No smoke where I live this morning. One would almost think the fires are over. But thy aren't.
The wind is just blowing the closest fire south into Santa Cruz County.
The video in the tweet below is the Santa Cruz mountains north of Santa Cruz. There are more evacuations in this heavily wooded area, just a few hours ago in Felton. Boulder Creek was evacuated yesterday. CalFire currently has their base of operations in Boulder Creek, which is still unburned.
https://twitter.com/CALFIRECZU/status/12...7193826304
These places are very rustic and woodsy and are less than 20 miles from San Jose. UC Santa Cruz in the other direction. The definition of 'exurban' I guess. Santa Cruz county Sheriff says that roughly 28,000 people have been evacuated in this area.
Turning to the SCU Lightning Complex Fires east of San Jose, there are tales of heroism.
I'm particularly happy to tell the story of the San Luis Obispo City Fire Department that responded as mutual aid as part of Cal Fire. Well, the SLO firefighters were assigned to defending Lick Observatory, a major astronomical observatory on Mt. Hamilton east of San Jose. Fire was approaching the observatory bigtime and the SLO firemen had to move fast.
https://twitter.com/SLO_City_Fire/status...4118744065
https://twitter.com/SLO_City_Fire/status...1432837120
https://twitter.com/SLO_City_Fire/status...9476224007
The flames surrounded them. The only road out was impassable. They were fighting not only to save the observatory but to save themselves. In 100 degree daytime heat. With heavy equipment. On steep slopes. (Photos from the Lick Observatory webcams.)
And they succeeded!!! The fire burned around and not through the observatory!
The photograph below is an interesting telescope and I'm glad it survived. It's the APF Automated Planet Finder telescope, a robot telescope that looks at lots of stars all on its own, does preliminary data analysis and alerts the human astronomers about which targets are good candidates for having exoplanets.
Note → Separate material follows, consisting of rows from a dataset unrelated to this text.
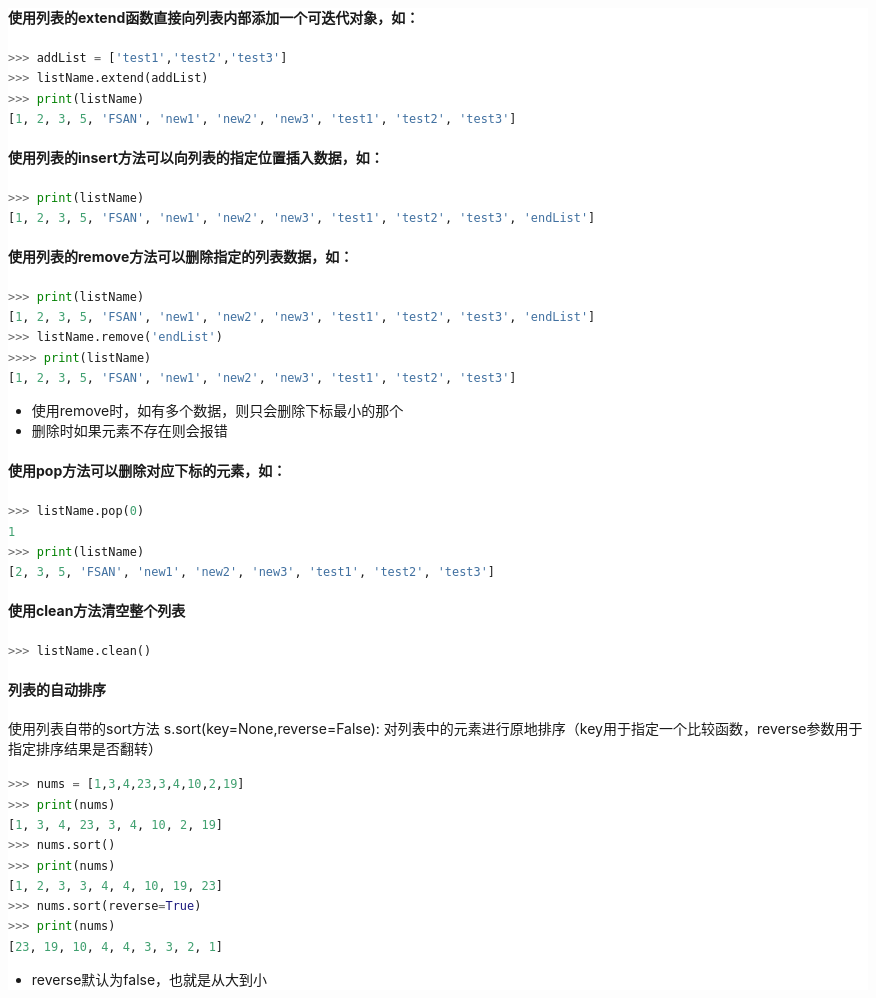 #### 使用列表的extend函数直接向列表内部添加一个可迭代对象，如：

```Python
>>> addList = ['test1','test2','test3']
>>> listName.extend(addList)
>>> print(listName)
[1, 2, 3, 5, 'FSAN', 'new1', 'new2', 'new3', 'test1', 'test2', 'test3']
```

#### 使用列表的insert方法可以向列表的指定位置插入数据，如：

```Python
>>> print(listName)
[1, 2, 3, 5, 'FSAN', 'new1', 'new2', 'new3', 'test1', 'test2', 'test3', 'endList']
```

#### 使用列表的remove方法可以删除指定的列表数据，如：

```Python
>>> print(listName)
[1, 2, 3, 5, 'FSAN', 'new1', 'new2', 'new3', 'test1', 'test2', 'test3', 'endList']
>>> listName.remove('endList')
>>>> print(listName)
[1, 2, 3, 5, 'FSAN', 'new1', 'new2', 'new3', 'test1', 'test2', 'test3']
```
* 使用remove时，如有多个数据，则只会删除下标最小的那个
* 删除时如果元素不存在则会报错

#### 使用pop方法可以删除对应下标的元素，如：

```Python
>>> listName.pop(0)
1
>>> print(listName)
[2, 3, 5, 'FSAN', 'new1', 'new2', 'new3', 'test1', 'test2', 'test3']
```

#### 使用clean方法清空整个列表

```Python
>>> listName.clean()
```

#### 列表的自动排序

使用列表自带的sort方法
s.sort(key=None,reverse=False): 对列表中的元素进行原地排序（key用于指定一个比较函数，reverse参数用于指定排序结果是否翻转）

```Python
>>> nums = [1,3,4,23,3,4,10,2,19]
>>> print(nums)
[1, 3, 4, 23, 3, 4, 10, 2, 19]
>>> nums.sort()
>>> print(nums)
[1, 2, 3, 3, 4, 4, 10, 19, 23]
>>> nums.sort(reverse=True)
>>> print(nums)
[23, 19, 10, 4, 4, 3, 3, 2, 1]
```
* reverse默认为false，也就是从大到小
The building on the ridge in the distance in the webcam photo above is the old main building, built in the late 1800's and very Victorian steam-punkish in its way. It's mostly a visitors center/astronomy education thing today. I've actually peered through a small (to them, huge to me) 12" refractor telescope in that small dome visible on the right. (It's no longer there and has been replaced in that smaller dome by a "small" reflecting telescope that's still used for research, since it has the same size fittings as their bigger 120 inch reflector and they use it for testing photographic instruments before putting them on the bigger telescope.)
The big dome on the old building (obscured behind the APF in the photo above) houses a steampunk wonder, a huge refracting telescope installed in 1888, one of the largest in the world. (Third largest ever built, second largest that still exists.) It's still there, though I don't think that they use it much for research any more. I've seen it when I was visiting, but couldn't look through it. Just from the looks of it, I can imagine them examining the canals on Mars.